* Given data:

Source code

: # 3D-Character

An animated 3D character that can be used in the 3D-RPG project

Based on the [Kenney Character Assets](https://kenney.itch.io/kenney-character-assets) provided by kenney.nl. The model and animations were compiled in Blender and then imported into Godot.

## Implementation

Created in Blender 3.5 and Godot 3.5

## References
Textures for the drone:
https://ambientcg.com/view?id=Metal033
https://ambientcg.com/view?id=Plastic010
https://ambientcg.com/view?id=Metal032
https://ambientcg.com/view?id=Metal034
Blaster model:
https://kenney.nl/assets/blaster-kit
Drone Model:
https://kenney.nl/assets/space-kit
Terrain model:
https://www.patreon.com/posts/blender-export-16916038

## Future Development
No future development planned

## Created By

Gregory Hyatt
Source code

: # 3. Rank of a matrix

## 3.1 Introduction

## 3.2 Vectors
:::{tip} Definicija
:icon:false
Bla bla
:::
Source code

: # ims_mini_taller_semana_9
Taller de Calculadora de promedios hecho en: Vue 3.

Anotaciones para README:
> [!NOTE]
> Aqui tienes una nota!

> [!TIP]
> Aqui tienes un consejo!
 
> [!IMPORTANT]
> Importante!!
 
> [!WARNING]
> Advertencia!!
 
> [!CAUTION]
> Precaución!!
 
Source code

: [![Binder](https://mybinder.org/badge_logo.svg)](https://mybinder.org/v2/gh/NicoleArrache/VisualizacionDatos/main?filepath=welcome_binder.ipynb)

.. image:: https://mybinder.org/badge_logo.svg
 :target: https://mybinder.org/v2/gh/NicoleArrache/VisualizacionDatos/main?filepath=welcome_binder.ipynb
---
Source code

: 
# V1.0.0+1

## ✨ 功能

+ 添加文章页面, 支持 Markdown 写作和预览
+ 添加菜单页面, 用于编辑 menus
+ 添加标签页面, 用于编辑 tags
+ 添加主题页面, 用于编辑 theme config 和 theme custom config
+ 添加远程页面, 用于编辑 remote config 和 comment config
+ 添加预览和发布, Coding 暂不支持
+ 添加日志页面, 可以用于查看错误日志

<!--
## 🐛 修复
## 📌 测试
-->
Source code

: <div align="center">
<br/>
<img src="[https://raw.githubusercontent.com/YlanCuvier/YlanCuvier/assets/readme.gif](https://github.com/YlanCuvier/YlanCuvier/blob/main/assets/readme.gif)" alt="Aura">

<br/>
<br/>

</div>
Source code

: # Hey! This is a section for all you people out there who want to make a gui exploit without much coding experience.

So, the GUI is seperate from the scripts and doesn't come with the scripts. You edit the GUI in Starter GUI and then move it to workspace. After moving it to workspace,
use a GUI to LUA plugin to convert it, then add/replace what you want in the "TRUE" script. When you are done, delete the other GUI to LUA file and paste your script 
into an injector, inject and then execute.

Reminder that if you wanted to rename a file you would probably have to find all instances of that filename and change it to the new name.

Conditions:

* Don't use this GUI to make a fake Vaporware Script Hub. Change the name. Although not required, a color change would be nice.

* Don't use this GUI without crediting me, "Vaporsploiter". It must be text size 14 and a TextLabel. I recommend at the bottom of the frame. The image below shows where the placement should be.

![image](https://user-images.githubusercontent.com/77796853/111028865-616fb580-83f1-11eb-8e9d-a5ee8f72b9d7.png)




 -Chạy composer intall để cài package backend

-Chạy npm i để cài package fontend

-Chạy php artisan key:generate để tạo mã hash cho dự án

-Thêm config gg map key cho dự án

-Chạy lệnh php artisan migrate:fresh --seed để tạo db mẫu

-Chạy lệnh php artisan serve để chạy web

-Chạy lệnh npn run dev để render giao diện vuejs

* Problem to solve:
Using the entries above, state how many lines contain the string "VisualizacionDatos"; the number is all that is needed.

* Completed exercise:
2